Task brief - Return a copy of every line in the data below that contains "would".
'''
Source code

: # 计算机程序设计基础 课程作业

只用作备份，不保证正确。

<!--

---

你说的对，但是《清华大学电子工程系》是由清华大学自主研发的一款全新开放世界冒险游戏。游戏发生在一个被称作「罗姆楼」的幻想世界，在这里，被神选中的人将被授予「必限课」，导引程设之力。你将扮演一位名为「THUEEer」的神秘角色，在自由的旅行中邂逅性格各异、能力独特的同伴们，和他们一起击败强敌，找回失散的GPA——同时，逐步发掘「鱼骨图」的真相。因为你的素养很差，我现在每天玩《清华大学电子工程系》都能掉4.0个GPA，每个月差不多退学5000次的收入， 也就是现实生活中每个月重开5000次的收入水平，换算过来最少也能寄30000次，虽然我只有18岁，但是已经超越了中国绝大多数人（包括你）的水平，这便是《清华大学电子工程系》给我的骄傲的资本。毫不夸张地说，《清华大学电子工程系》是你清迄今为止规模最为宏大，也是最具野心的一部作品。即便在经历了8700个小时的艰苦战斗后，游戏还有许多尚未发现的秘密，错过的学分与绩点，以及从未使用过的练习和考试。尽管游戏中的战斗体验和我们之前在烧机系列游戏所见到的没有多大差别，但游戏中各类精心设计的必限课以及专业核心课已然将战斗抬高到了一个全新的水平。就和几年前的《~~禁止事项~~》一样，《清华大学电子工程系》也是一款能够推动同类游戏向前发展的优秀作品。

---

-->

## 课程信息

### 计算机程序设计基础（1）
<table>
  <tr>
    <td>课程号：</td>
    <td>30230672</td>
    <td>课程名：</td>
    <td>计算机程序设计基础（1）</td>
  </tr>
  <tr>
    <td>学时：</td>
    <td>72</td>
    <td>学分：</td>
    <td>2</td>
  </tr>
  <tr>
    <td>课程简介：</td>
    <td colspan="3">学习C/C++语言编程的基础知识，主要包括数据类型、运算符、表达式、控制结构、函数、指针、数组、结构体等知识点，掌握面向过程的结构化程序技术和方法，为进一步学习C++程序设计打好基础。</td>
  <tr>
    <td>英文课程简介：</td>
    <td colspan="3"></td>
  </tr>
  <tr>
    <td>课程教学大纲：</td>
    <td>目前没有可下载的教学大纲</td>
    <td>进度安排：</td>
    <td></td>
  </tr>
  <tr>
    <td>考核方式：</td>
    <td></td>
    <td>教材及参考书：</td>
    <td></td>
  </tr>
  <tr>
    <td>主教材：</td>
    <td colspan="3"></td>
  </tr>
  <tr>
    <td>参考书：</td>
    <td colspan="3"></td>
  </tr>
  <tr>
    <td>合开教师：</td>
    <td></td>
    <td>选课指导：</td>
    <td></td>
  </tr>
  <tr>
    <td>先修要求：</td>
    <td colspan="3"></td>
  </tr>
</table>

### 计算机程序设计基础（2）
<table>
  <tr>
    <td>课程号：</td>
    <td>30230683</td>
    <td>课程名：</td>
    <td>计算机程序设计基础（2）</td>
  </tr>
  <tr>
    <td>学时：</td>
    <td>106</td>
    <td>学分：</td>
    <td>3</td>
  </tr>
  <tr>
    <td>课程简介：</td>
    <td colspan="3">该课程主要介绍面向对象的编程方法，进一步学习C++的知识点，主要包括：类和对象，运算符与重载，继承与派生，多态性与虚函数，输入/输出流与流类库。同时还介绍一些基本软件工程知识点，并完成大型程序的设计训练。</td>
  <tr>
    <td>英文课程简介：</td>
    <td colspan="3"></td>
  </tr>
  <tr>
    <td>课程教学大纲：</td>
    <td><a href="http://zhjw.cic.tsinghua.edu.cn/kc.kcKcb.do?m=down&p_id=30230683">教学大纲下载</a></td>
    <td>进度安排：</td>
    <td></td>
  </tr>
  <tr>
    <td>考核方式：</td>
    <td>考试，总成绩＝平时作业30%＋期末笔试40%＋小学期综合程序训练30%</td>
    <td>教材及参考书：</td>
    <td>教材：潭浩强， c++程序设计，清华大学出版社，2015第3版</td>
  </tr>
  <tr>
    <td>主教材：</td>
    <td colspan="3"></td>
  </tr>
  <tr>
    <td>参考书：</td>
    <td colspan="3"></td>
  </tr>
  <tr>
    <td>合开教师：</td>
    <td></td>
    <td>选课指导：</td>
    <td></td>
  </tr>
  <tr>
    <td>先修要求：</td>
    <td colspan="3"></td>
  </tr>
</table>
'''
'''
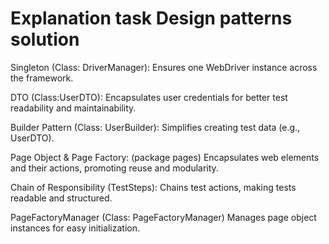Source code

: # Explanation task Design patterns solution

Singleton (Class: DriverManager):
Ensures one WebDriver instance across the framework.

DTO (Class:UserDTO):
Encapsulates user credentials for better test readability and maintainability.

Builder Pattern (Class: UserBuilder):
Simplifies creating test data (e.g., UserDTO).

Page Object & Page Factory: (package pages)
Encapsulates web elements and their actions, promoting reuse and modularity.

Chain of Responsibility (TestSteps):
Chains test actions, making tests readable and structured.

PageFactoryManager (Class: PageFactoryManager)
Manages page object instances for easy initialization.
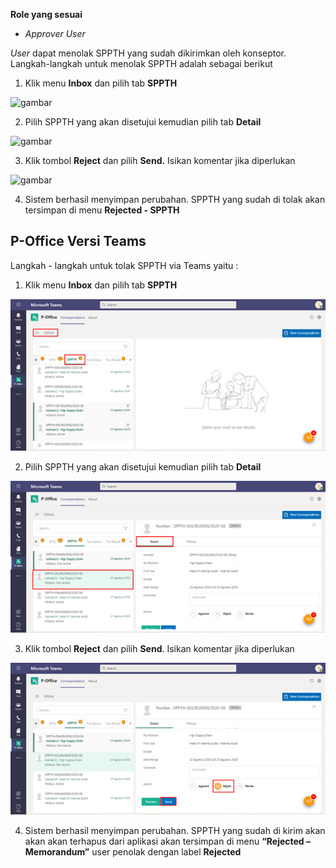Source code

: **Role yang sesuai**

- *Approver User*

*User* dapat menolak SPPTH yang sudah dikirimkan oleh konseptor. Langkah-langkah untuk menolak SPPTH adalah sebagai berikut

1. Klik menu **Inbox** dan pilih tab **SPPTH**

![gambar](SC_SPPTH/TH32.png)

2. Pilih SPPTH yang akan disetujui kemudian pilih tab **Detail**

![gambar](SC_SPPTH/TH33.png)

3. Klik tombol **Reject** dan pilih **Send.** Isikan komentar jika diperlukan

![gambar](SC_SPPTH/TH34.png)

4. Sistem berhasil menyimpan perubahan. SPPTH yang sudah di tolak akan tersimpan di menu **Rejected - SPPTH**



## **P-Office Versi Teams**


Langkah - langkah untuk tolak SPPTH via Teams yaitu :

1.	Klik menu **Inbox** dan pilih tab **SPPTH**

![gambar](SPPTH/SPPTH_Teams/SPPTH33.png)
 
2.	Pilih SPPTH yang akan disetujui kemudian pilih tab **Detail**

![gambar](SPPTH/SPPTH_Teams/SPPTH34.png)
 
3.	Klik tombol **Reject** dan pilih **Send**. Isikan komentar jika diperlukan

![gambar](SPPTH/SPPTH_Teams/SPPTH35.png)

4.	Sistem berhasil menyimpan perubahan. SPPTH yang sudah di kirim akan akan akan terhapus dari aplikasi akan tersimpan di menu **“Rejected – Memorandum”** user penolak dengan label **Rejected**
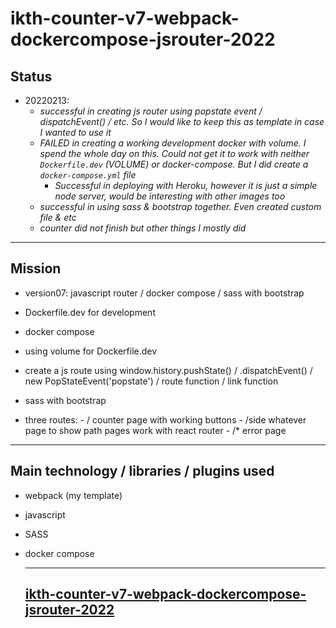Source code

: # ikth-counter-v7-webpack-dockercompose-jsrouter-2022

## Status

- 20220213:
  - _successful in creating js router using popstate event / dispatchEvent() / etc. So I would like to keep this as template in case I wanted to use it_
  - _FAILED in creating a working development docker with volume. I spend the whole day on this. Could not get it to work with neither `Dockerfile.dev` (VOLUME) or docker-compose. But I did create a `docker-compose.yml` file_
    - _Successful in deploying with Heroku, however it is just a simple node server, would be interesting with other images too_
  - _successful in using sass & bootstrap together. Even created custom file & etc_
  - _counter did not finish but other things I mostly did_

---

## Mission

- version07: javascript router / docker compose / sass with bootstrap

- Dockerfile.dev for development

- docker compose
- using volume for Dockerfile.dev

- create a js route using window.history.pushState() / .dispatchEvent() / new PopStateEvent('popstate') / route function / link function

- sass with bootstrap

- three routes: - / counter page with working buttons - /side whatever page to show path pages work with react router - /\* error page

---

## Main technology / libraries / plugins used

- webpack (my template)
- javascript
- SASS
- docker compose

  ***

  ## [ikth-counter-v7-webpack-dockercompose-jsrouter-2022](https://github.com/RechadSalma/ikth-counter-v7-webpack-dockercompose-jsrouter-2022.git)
'''
'''
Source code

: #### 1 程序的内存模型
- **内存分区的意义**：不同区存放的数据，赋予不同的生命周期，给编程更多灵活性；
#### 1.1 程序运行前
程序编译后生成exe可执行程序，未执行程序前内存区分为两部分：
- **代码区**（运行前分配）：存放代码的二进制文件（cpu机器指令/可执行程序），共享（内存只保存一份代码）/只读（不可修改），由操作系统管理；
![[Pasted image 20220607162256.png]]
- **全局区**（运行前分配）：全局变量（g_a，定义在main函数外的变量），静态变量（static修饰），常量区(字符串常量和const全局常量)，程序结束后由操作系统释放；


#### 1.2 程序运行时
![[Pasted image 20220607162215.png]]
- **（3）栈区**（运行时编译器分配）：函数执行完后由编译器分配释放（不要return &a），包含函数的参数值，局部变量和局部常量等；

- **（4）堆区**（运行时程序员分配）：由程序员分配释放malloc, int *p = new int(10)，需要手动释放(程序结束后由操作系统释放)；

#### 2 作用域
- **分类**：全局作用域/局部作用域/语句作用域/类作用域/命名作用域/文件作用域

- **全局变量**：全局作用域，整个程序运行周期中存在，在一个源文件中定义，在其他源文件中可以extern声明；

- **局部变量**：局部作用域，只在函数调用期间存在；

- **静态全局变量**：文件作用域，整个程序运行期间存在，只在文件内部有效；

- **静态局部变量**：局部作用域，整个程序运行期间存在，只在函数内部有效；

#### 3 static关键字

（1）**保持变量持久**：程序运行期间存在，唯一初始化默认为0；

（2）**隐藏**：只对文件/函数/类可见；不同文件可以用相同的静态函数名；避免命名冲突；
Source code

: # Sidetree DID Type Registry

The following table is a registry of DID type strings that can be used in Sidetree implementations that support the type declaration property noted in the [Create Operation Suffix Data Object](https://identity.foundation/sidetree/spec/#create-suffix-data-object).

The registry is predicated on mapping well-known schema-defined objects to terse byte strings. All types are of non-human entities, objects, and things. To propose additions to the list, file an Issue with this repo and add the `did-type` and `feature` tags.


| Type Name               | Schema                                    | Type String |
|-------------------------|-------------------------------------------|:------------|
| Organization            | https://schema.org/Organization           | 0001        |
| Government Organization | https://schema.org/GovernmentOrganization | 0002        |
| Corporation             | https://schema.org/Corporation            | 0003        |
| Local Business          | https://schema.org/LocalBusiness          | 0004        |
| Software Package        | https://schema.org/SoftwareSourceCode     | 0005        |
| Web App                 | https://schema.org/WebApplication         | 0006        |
'''
Answer section -
  - _successful in creating js router using popstate event / dispatchEvent() / etc. So I would like to keep this as template in case I wanted to use it_
    - _Successful in deploying with Heroku, however it is just a simple node server, would be interesting with other images too_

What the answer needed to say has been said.